Saturday, August 10, 2013
Training, education, and the ABA Working Paper
Here is the ABA Task Force's Working Paper; here is a response from former Cincinnati Dean Joseph Tomain (H/T on the latter: Brian Leiter). Tomain's response is excellent; it captures and beautifully expresses a lot of the inchoate thoughts I had both after my initial read of the report and have had throughout much of this debate. I want to flag and think about a couple of points.
First, Tomain notes that the report repeatedly speaks of law schools "training" lawyers rather than "educating" them (although it also speaks about "legal education"). That seems a meaningful, deliberate word choice that elides a critical distinction that I have not seen discussed but that goes to the heart of much of this conversation.
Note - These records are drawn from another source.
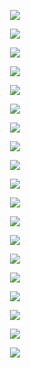 <p align="center"> <img src= 'all_figs/Hyperplanes DGN, Run = 1, Epoch = 0000, Step = 00.png' /> </p>
<p align="center"> <img src= 'all_figs/Hyperplanes DGN, Run = 1, Epoch = 0001, Step = 04.png' /> </p>
<p align="center"> <img src= 'all_figs/Hyperplanes DGN, Run = 1, Epoch = 0001, Step = 08.png' /> </p>
<p align="center"> <img src= 'all_figs/Hyperplanes DGN, Run = 1, Epoch = 0001, Step = 12.png' /> </p>
<p align="center"> <img src= 'all_figs/Hyperplanes DGN, Run = 1, Epoch = 0001, Step = 16.png' /> </p>
<p align="center"> <img src= 'all_figs/Hyperplanes DGN, Run = 1, Epoch = 0002, Step = 04.png' /> </p>
<p align="center"> <img src= 'all_figs/Hyperplanes DGN, Run = 1, Epoch = 0002, Step = 08.png' /> </p>
<p align="center"> <img src= 'all_figs/Hyperplanes DGN, Run = 1, Epoch = 0002, Step = 12.png' /> </p>
<p align="center"> <img src= 'all_figs/Hyperplanes DGN, Run = 1, Epoch = 0002, Step = 16.png' /> </p>
<p align="center"> <img src= 'all_figs/Hyperplanes DGN, Run = 1, Epoch = 0003, Step = 16.png' /> </p>
<p align="center"> <img src= 'all_figs/Hyperplanes DGN, Run = 1, Epoch = 0004, Step = 16.png' /> </p>
<p align="center"> <img src= 'all_figs/Hyperplanes DGN, Run = 1, Epoch = 0005, Step = 16.png' /> </p>
<p align="center"> <img src= 'all_figs/Hyperplanes DGN, Run = 1, Epoch = 0006, Step = 16.png' /> </p>
<p align="center"> <img src= 'all_figs/Hyperplanes DGN, Run = 1, Epoch = 0007, Step = 16.png' /> </p>
<p align="center"> <img src= 'all_figs/Hyperplanes DGN, Run = 1, Epoch = 0008, Step = 16.png' /> </p>
<p align="center"> <img src= 'all_figs/Hyperplanes DGN, Run = 1, Epoch = 0009, Step = 16.png' /> </p>
<p align="center"> <img src= 'all_figs/Hyperplanes DGN, Run = 1, Epoch = 0010, Step = 16.png' /> </p>
<p align="center"> <img src= 'all_figs/Hyperplanes DGN, Run = 1, Epoch = 0020, Step = 16.png' /> </p>
<p align="center"> <img src= 'all_figs/Hyperplanes DGN, Run = 1, Epoch = 0030, Step = 16.png' /> </p>
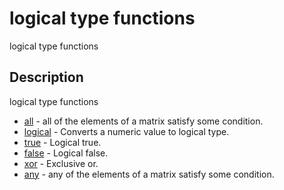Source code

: 

# logical type functions

logical type functions

## Description
logical type functions


* [all](all.md) - all of the elements of a matrix satisfy some condition.
* [logical](logical.md) - Converts a numeric value to logical type.
* [true](true.md) - Logical true.
* [false](false.md) - Logical false.
* [xor](xor.md) - Exclusive or.
* [any](any.md) - any of the elements of a matrix satisfy some condition.




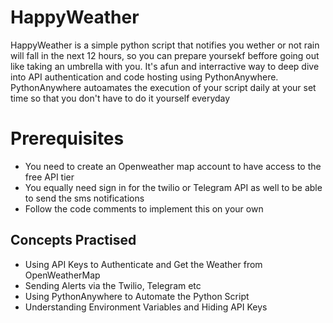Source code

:# HappyWeather

HappyWeather is a simple python script that notifies you wether or not rain will fall in the next 12 hours, so you can prepare yoursekf beffore going out like taking an umbrella with you. It's afun and interractive way to deep dive into API authentication and code hosting using PythonAnywhere. PythonAnywhere autoamates the execution of your script daily at your set time so that you don't have to do it yourself everyday

# Prerequisites

- You need to create an Openweather map account to have access to the free API tier
- You equally need sign in for the twilio or Telegram API as well to be able to send the sms notifications
- Follow the code comments to implement this on your own

## Concepts Practised

- Using API Keys to Authenticate and Get the Weather from OpenWeatherMap
- Sending Alerts via the Twilio, Telegram etc
- Using PythonAnywhere to Automate the Python Script
- Understanding Environment Variables and Hiding API Keys
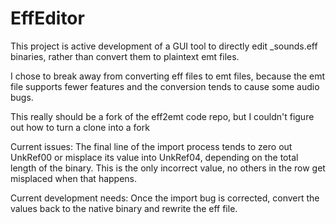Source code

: # EffEditor

This project is active development of a GUI tool to directly edit _sounds.eff binaries, rather than convert them to plaintext emt files.

I chose to break away from converting eff files to emt files, because the emt file supports fewer features and the conversion tends to cause some audio bugs.

This really should be a fork of the eff2emt code repo, but I couldn't figure out how to turn a clone into a fork

Current issues: The final line of the import process tends to zero out UnkRef00 or misplace its value into UnkRef04, depending on the total length of the binary.
This is the only incorrect value, no others in the row get misplaced when that happens.

Current development needs: Once the import bug is corrected, convert the values back to the native binary and rewrite the eff file.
He explains the difference as follows:
I can train a reasonably intelligent eighth-grader to draft a non-compete clause in 10 or 15 minutes. I cannot, however, educate them about market definition, information asymmetries, or public policies regarding employment in different sectors of the economy. One might quickly ask: Why would someone who knows how to draft such a clause need to know about economics and market dynamics? The answer is as simple as it is obvious. They need to know the context so that they can critically assess a non-compete clause or draft one in another situation for another client.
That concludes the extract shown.